• _What to work on_
Repeat the records below verbatim.

Given records section start

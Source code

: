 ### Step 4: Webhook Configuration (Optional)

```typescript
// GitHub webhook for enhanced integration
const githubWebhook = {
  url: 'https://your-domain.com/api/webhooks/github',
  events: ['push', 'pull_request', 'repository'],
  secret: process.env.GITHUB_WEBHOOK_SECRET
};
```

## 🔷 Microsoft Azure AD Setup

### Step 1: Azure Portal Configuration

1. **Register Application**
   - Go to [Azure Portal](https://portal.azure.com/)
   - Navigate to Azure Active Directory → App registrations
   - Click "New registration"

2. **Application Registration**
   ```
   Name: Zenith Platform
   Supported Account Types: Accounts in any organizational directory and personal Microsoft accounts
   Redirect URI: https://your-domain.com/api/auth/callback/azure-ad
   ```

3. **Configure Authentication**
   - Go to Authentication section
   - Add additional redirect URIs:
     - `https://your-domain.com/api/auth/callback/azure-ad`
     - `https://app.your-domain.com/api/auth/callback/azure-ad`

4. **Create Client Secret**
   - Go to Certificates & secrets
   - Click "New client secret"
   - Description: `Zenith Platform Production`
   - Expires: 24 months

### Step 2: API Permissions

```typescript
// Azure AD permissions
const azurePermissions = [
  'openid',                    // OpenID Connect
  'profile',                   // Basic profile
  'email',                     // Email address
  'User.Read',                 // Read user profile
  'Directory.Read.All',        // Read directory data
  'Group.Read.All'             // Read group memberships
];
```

Given records section end

• _Answer for this exercise_
Source code

: ### Step 4: Webhook Configuration (Optional)

```typescript
// GitHub webhook for enhanced integration
const githubWebhook = {
  url: 'https://your-domain.com/api/webhooks/github',
  events: ['push', 'pull_request', 'repository'],
  secret: process.env.GITHUB_WEBHOOK_SECRET
};
```

## 🔷 Microsoft Azure AD Setup

### Step 1: Azure Portal Configuration

1. **Register Application**
   - Go to [Azure Portal](https://portal.azure.com/)
   - Navigate to Azure Active Directory → App registrations
   - Click "New registration"

2. **Application Registration**
   ```
   Name: Zenith Platform
   Supported Account Types: Accounts in any organizational directory and personal Microsoft accounts
   Redirect URI: https://your-domain.com/api/auth/callback/azure-ad
   ```

3. **Configure Authentication**
   - Go to Authentication section
   - Add additional redirect URIs:
     - `https://your-domain.com/api/auth/callback/azure-ad`
     - `https://app.your-domain.com/api/auth/callback/azure-ad`

4. **Create Client Secret**
   - Go to Certificates & secrets
   - Click "New client secret"
   - Description: `Zenith Platform Production`
   - Expires: 24 months

### Step 2: API Permissions

```typescript
// Azure AD permissions
const azurePermissions = [
  'openid',                    // OpenID Connect
  'profile',                   // Basic profile
  'email',                     // Email address
  'User.Read',                 // Read user profile
  'Directory.Read.All',        // Read directory data
  'Group.Read.All'             // Read group memberships
];
```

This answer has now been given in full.